Now that I can get all the needed data I'll add the code to make an image file for each compound. I can do that now that I have the SMILES. I'll use the make_gif() function and save it to the directory "imgs". If the directory doesn't exist when the function starts I'll create it. The details are pretty understandable so I'll simply show it, with the image creation parts in bold.

def main():
    filename = "/Users/dalke/databases/compounds_500001_510000.sdf.gz"
    ifs = oemolistream(filename)

    imgdir = "imgs"
    if not os.path.isdir(imgdir):
        os.mkdir(imgdir)

    # Width and height for each compound image, in pixels
    cmpd_width = cmpd_height = 320

    cids = []
    weights = []
    xlogps = []
    imgnames = []
    # Get the first 100 compounds that have an XLogP field
    for mol in islice(ifilter(has_xlogp, ifs.GetOEGraphMols()),
                      0, 100):
        
        cid, weight, xlogp = get_data(mol)

        imgname = os.path.join(imgdir, "%s.gif" % (cid,))
        make_gif(OECreateCanSmiString(mol), imgname,
                 cmpd_width, cmpd_height)

        cids.append(cid)
        weights.append(weight)
        xlogps.append(xlogp)
        imgnames.append(imgname)
Next is the code to create and save the scatter plot. To make the image map I'll need to convert from data coordinates to the scatter plot's image coordinates. The transformation is stored in the scatter plot object so I'll keep a reference to it for later. I'll also need the figures image width and height.
    fig = Figure(figsize=(4,4))
    ax = fig.add_subplot(111)

    sc = ax.scatter(weights, xlogps)
    
    ax.set_xlabel("Atomic weight")
    ax.set_ylabel("CACTVS XLogP")

    # Make the PNG and get the scatter plot image size
    canvas = FigureCanvasAgg(fig)
    canvas.print_figure("mw_v_xlogp.png", dpi=80)
    img_width = fig.get_figwidth() * 80
    img_height = fig.get_figheight() * 80

The last part is to make the HTML page with the client-side image map. The image map needs to be in image coordinates not data coordinates. The scatter plot has a Transform object that stores the transformation information. Its seq_x_y_ method converts the coordinates in the needed direction.
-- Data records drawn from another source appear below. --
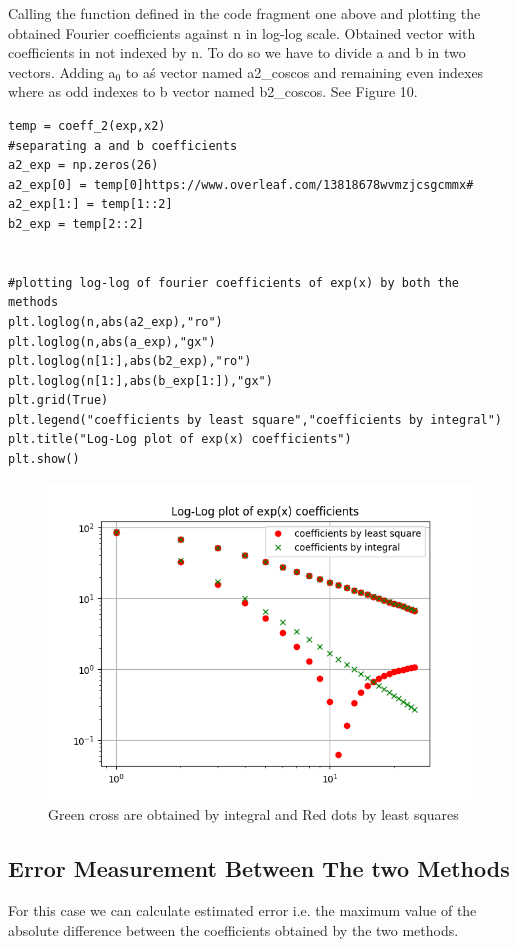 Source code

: \documentclass[a4paper]{article}
\begin{document}
Calling the function defined in the code fragment one above and plotting the obtained Fourier coefficients against n in log-log scale. Obtained vector with coefficients in not indexed by n. To do so we have to divide a and b in two vectors. Adding a$_{0}$ to a\'s vector named a2\_coscos and remaining even indexes where as odd indexes to b vector named b2\_coscos. See Figure 10.
\begin{lstlisting}
temp = coeff_2(exp,x2)
#separating a and b coefficients
a2_exp = np.zeros(26)
a2_exp[0] = temp[0]https://www.overleaf.com/13818678wvmzjcsgcmmx#
a2_exp[1:] = temp[1::2]
b2_exp = temp[2::2]


#plotting log-log of fourier coefficients of exp(x) by both the methods
plt.loglog(n,abs(a2_exp),"ro")
plt.loglog(n,abs(a_exp),"gx")
plt.loglog(n[1:],abs(b2_exp),"ro")
plt.loglog(n[1:],abs(b_exp[1:]),"gx")
plt.grid(True)
plt.legend("coefficients by least square","coefficients by integral")
plt.title("Log-Log plot of exp(x) coefficients")
plt.show()

\end{lstlisting}
\begin{figure}
\includegraphics[width=\columnwidth]{expxcoeffcom.png}
\caption{ Green cross are obtained by integral and Red dots by least squares }
\end{figure}

\subsection{Error Measurement Between The two Methods}
For this case we can calculate estimated error i.e. the maximum value of the absolute difference between the coefficients obtained by the two methods.
\end{document}
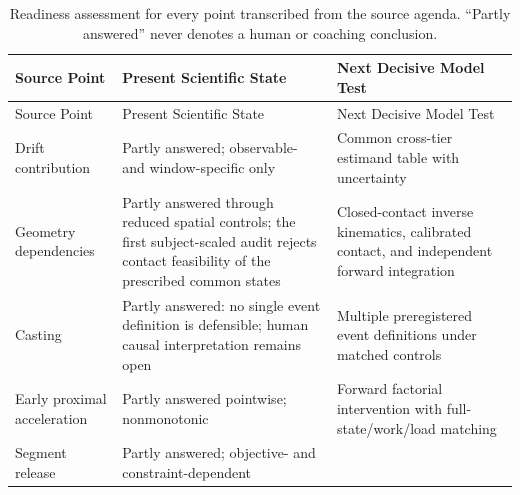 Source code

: \documentclass[
  letterpaper,
]{report}
\begin{document}
\begin{longtable}[]{@{}
  >{\raggedright\arraybackslash}p{}
  >{\raggedright\arraybackslash}p{}
  >{\raggedright\arraybackslash}p{}@{}}
\caption{Readiness assessment for every point transcribed from the
source agenda. ``Partly answered'' never denotes a human or coaching
conclusion. }\label{tbl-momentum-source-readiness}\tabularnewline
\toprule\noalign{}
\begin{minipage}[b]{\linewidth}\raggedright
Source Point
\end{minipage} & \begin{minipage}[b]{\linewidth}\raggedright
Present Scientific State
\end{minipage} & \begin{minipage}[b]{\linewidth}\raggedright
Next Decisive Model Test
\end{minipage} \\
\midrule\noalign{}
\endfirsthead
\toprule\noalign{}
\begin{minipage}[b]{\linewidth}\raggedright
Source Point
\end{minipage} & \begin{minipage}[b]{\linewidth}\raggedright
Present Scientific State
\end{minipage} & \begin{minipage}[b]{\linewidth}\raggedright
Next Decisive Model Test
\end{minipage} \\
\midrule\noalign{}
\endhead
\bottomrule\noalign{}
\endlastfoot
Drift contribution & Partly answered; observable- and window-specific
only & Common cross-tier estimand table with uncertainty \\
Geometry dependencies & Partly answered through reduced spatial
controls; the first subject-scaled audit rejects contact feasibility of
the prescribed common states & Closed-contact inverse kinematics,
calibrated contact, and independent forward integration \\
Casting & Partly answered: no single event definition is defensible;
human causal interpretation remains open & Multiple preregistered event
definitions under matched controls \\
Early proximal acceleration & Partly answered pointwise; nonmonotonic &
Forward factorial intervention with full-state/work/load matching \\
Segment release & Partly answered; objective- and constraint-dependent &

\end{longtable}
\end{document}
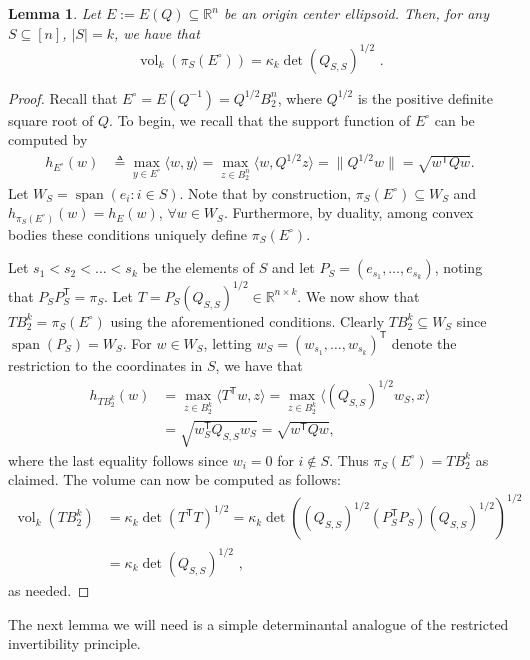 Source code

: \documentclass[12pt]{article}
\newtheorem{lemma}{Lemma}
\newcommand{\R}{{\mathbb{R}}}
\newcommand{\T}{\mathsf T}
\newcommand{\eqdef}{\triangleq}
\newcommand{\inner}[2]{\langle #1, #2 \rangle}
\DeclareMathOperator{\vol}{vol}
\DeclareMathOperator{\lspan}{span}
\begin{document}
\begin{lemma}\label{lem:ellipsoid-volumes}
Let $E := E(Q) \subseteq \R^n$ be an origin center ellipsoid. Then, for any
$S \subseteq [n]$, $|S| = k$, we have that 
\[
\vol_k(\pi_S(E^\circ)) = \kappa_k \det(Q_{S,S})^{1/2} \text{ .}
\]
\end{lemma}
\begin{proof}
Recall that $E^\circ = E(Q^{-1}) = Q^{1/2} B_2^n$, where $Q^{1/2}$ is the
positive definite square root of $Q$. To begin, we recall that the support
function of $E^\circ$ can be computed by
\begin{align*}
h_{E^\circ}(w) &\eqdef \max_{y \in E^\circ} \inner{w}{y} 
               = \max_{z \in B_2^n} \inner{w}{Q^{1/2} z} 
               = \|Q^{1/2} w\| = \sqrt{w^\T Q w}.
\end{align*}
Let $W_S = \lspan(e_i: i \in S)$. Note that by construction, $\pi_S(E^\circ)
\subseteq W_S$ and $h_{\pi_S(E^\circ)}(w) = h_{E}(w)$, $\forall w \in W_S$.
Furthermore, by duality, among convex bodies these conditions uniquely define $\pi_S(E^\circ)$. 

Let $s_1 < s_2 < \dots < s_k$ be the elements of $S$ and let $P_S =
(e_{s_1},\dots,e_{s_k})$, noting that $P_S P_S^\T = \pi_S$. Let $T = P_S
(Q_{S,S})^{1/2} \in \R^{n \times k}$. We now show that $TB_2^k = \pi_S(E^\circ)$
using the aforementioned conditions. Clearly $TB_2^k \subseteq W_S$ since
$\lspan(P_S) = W_S$. For $w \in W_S$, letting $w_S = (w_{s_1},\dots,w_{s_k})^\T$
denote the restriction to the coordinates in $S$, we have that 
\begin{align*}
h_{TB_2^k}(w) &= \max_{z \in B_2^k} \inner{T^\T w}{z} 
              = \max_{z \in B_2^k} \inner{(Q_{S,S})^{1/2} w_S}{x} \\ 
              &= \sqrt{w_S^\T Q_{S,S} w_S} = \sqrt{w^\T Q w} ,
\end{align*} 
where the last equality follows since $w_i = 0$ for $i \notin S$. Thus
$\pi_S(E^\circ) = TB_2^k$ as claimed. The volume can now be computed as follows:
\begin{align*}
\vol_k(TB_2^k) &= \kappa_k \det(T^\T T)^{1/2} 
               = \kappa_k \det((Q_{S,S})^{1/2} (P_S^\T P_S)
(Q_{S,S})^{1/2})^{1/2} \\
               &= \kappa_k \det(Q_{S,S})^{1/2} \text{ ,}
\end{align*}
as needed.
\end{proof}

The next lemma we will need is a simple determinantal analogue of the restricted
invertibility principle.
\end{document}
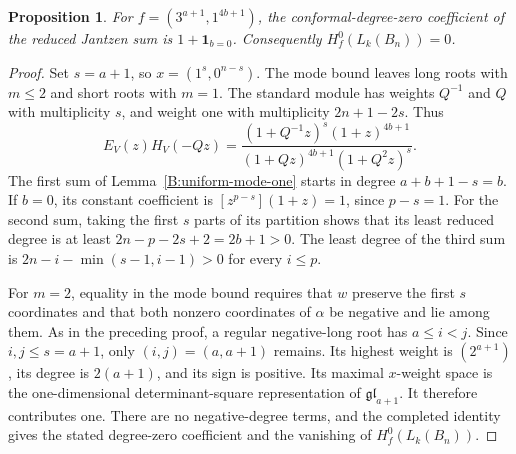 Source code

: \documentclass[11pt,a4paper]{amsart}
\numberwithin{equation}{section}
\newtheorem{proposition}[theorem]{Proposition}
\theoremstyle{definition}
\theoremstyle{remark}
\begin{document}
\begin{proposition}\label{B:uniform-triple-hook}
For $f=(3^{a+1},1^{4b+1})$, the conformal-degree-zero coefficient
of the reduced Jantzen sum is $1+\mathbf1_{b=0}$. Consequently
$H_f^0(L_k(B_n))=0$.
\end{proposition}
\begin{proof}
Set $s=a+1$, so $x=(1^s,0^{n-s})$.
The mode bound leaves long roots with $m\leq2$ and short roots
with $m=1$. The standard module has weights
$Q^{-1}$ and $Q$ with multiplicity $s$, and weight one with
multiplicity $2n+1-2s$. Thus
$$
 E_V(z)H_V(-Qz)
 =\frac{(1+Q^{-1}z)^s(1+z)^{4b+1}}
 {(1+Qz)^{4b+1}(1+Q^2z)^s}.
$$
The first sum of Lemma~\ref{B:uniform-mode-one} starts in degree
$a+b+1-s=b$. If $b=0$, its constant coefficient is
$[z^{p-s}](1+z)=1$, since $p-s=1$.
For the second sum, taking the first $s$ parts of its partition
shows that its least reduced degree is at least
$2n-p-2s+2=2b+1>0$. The least degree of the third sum is
$2n-i-\min(s-1,i-1)>0$ for every $i\leq p$.

For $m=2$, equality in the mode bound requires that $w$ preserve
the first $s$ coordinates and that both nonzero coordinates of
$\alpha$ be negative and lie among them. As in the preceding
proof, a regular negative-long root has $a\leq i<j$.
Since $i,j\leq s=a+1$, only $(i,j)=(a,a+1)$ remains.
Its highest weight is $(2^{a+1})$, its degree is $2(a+1)$, and
its sign is positive. Its maximal $x$-weight space is the
one-dimensional determinant-square representation of
$\mathfrak{gl}_{a+1}$. It therefore contributes one.
There are no negative-degree terms, and the completed identity
gives the stated degree-zero coefficient and the vanishing of
$H_f^0(L_k(B_n))$.
\end{proof}
\end{document}

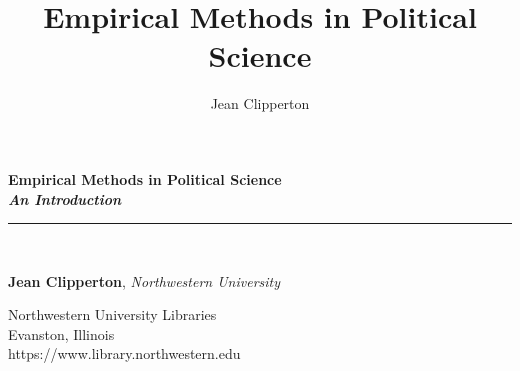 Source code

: \documentclass{book}
\title{Empirical Methods in Political Science}
\author{Jean Clipperton}
\begin{document}
\frontmatter

\begin{titlepage}
\begin{flushleft}

\textbf{\fontsize{48}{54}\selectfont Empirical Methods in Political
Science \\}
\textbf{\large \textit{An Introduction}}

\par\noindent\rule{\textwidth}{4pt}\\

\begin{flushright}

      \textbf{Jean Clipperton}, \emph{Northwestern University}\\
  
\end{flushright}

\vspace{\fill}

\end{flushleft}

\begin{center}
  \small{Northwestern University Libraries\\
  Evanston, Illinois\\
  https://www.library.northwestern.edu}
\end{center}
  
\end{titlepage}
\restoregeometry

\thispagestyle{empty}
\end{document}
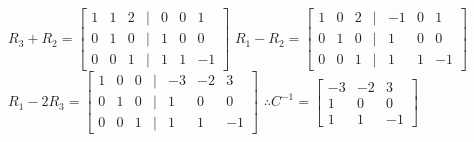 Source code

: \documentclass[a4paper]{article}
\begin{document}
$R_3 + R_2 = \begin{bmatrix}
1&1&2&|&0&0&1\\
0&1&0&|&1&0&0\\
0&0&1&|&1&1&-1
\end{bmatrix}$ $R_1 - R_2 = \begin{bmatrix}
1&0&2&|&-1&0&1\\
0&1&0&|&1&0&0\\
0&0&1&|&1&1&-1
\end{bmatrix}$\\
$R_1 - 2R_3 = \begin{bmatrix}
1&0&0&|&-3&-2&3\\
0&1&0&|&1&0&0\\
0&0&1&|&1&1&-1
\end{bmatrix}$ $\therefore C^{-1} = \begin{bmatrix}
-3&-2&3\\
1&0&0\\
1&1&-1
\end{bmatrix}$\\
\end{document}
    # Convert the data set points into screen space coordinates
    trans = sc.get_transform()
    xcoords, ycoords = trans.seq_x_y(weights, xlogps)

The image map uses "circle" elements for each point, centered at the data point and with a 5 pixel radius. (The 5 comes from testing. I could use the marker size from matplotlib but figured that was too complicated for this example.) The image map coordinates have y=0 at the top of the image with increasing y values going down. The matplotlib coordinates have y=0 at the bottom of the image with increasing y values going up. So I'll need to convert between these two.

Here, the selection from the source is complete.